» **Task description**: From the entries provided below, copy each line that contains the word "hfill".

Dataset records
+ + + +
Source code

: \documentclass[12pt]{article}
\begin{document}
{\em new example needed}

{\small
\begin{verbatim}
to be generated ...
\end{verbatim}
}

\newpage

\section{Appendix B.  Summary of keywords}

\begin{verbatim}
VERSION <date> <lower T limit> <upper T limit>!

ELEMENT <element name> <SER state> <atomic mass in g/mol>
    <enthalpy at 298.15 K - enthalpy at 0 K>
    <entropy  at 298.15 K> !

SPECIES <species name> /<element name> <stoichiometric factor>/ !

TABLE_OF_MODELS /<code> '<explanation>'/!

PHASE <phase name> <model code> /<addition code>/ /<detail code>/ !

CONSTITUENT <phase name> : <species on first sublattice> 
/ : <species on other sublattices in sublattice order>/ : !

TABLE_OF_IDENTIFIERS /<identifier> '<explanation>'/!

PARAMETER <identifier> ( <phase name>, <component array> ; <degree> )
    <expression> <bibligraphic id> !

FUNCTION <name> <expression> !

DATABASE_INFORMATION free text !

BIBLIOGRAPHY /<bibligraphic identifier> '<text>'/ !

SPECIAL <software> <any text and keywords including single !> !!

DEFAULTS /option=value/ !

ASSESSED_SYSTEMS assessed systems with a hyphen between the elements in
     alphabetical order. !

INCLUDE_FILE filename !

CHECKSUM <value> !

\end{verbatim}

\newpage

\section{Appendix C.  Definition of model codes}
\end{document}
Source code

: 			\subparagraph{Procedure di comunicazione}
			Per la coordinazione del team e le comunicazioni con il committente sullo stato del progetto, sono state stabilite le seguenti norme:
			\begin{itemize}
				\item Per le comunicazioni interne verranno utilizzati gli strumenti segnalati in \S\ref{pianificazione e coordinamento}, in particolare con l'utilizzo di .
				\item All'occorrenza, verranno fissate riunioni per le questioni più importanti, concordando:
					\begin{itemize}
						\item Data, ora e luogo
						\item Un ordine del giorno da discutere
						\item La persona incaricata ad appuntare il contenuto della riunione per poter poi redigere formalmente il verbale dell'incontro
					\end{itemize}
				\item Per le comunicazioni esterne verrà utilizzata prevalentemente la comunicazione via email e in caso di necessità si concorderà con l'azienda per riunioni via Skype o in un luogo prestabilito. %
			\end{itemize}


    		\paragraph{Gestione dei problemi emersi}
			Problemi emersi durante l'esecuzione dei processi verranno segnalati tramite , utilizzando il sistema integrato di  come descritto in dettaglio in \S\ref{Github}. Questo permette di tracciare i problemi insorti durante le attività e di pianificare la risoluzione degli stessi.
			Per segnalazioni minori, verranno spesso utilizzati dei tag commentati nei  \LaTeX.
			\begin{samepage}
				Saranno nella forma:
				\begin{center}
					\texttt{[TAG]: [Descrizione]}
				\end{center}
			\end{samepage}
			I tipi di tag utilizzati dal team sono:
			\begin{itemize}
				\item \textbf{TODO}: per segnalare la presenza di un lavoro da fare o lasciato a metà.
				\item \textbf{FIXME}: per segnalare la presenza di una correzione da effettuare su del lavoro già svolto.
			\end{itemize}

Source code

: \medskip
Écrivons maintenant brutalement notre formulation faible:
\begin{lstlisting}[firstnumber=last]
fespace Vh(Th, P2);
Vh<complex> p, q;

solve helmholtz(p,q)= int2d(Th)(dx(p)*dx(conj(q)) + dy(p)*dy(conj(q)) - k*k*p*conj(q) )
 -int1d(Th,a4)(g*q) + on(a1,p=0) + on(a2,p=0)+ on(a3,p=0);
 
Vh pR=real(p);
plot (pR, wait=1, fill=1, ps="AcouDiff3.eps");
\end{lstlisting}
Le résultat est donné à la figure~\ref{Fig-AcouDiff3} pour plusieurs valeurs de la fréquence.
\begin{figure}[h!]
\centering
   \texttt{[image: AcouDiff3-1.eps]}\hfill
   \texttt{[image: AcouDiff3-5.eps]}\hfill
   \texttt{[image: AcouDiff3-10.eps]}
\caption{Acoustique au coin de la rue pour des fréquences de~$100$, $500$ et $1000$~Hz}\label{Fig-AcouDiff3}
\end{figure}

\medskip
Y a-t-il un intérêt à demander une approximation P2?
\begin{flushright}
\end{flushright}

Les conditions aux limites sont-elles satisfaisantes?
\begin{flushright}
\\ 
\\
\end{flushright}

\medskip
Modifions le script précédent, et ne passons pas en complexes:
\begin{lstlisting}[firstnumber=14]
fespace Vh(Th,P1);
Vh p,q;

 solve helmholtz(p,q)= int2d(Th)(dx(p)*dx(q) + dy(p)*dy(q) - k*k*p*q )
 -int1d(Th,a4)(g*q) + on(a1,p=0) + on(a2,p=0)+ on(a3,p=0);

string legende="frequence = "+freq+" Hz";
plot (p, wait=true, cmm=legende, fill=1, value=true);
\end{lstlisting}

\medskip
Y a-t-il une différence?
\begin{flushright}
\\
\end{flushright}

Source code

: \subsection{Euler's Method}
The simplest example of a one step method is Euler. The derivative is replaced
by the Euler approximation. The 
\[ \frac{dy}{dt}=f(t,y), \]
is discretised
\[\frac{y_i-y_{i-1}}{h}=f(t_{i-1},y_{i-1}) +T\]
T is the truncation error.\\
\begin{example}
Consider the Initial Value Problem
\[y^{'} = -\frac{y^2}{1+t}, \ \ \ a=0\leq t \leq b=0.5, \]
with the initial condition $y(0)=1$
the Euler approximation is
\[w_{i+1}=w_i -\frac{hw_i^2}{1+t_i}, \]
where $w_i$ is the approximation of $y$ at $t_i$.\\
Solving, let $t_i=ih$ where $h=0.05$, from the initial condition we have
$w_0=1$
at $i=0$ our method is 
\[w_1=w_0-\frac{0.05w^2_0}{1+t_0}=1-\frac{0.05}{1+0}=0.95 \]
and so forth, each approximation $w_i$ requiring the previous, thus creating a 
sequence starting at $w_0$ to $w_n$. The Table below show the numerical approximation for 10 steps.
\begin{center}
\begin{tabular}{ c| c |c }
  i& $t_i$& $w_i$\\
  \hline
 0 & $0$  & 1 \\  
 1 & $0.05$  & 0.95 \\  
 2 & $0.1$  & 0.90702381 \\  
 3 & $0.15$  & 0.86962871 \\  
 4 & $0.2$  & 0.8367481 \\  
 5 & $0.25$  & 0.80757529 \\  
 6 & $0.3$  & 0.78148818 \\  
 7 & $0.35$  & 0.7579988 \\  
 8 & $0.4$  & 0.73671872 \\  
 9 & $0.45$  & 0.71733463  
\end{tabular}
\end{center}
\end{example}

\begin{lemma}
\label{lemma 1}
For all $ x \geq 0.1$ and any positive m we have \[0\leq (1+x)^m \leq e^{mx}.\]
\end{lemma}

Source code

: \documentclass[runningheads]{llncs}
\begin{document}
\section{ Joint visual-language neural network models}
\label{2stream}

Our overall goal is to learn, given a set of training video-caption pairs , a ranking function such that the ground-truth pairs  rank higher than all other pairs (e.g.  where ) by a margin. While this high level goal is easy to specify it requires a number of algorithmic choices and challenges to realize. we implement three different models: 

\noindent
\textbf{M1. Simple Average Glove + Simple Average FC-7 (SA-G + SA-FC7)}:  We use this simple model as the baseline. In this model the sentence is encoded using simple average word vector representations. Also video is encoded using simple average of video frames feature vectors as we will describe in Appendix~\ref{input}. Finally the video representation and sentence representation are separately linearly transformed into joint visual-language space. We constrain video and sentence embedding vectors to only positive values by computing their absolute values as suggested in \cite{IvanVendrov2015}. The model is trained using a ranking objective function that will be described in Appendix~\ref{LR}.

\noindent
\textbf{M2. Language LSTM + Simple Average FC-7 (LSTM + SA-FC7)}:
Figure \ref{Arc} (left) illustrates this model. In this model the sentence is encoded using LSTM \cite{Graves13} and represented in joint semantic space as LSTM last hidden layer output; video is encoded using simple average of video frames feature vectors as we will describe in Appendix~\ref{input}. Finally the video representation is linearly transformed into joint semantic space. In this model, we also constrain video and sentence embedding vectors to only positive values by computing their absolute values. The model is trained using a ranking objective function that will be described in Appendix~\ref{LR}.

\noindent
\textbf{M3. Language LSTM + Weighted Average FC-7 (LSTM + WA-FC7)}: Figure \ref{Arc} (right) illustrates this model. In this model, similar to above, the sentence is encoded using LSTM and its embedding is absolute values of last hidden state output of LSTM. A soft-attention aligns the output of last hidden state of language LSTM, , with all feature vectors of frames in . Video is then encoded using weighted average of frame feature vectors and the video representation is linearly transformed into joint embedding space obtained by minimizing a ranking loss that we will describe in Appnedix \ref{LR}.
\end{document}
+ + + +
» **Your response**:
   \texttt{[image: AcouDiff3-1.eps]}\hfill
   \texttt{[image: AcouDiff3-5.eps]}\hfill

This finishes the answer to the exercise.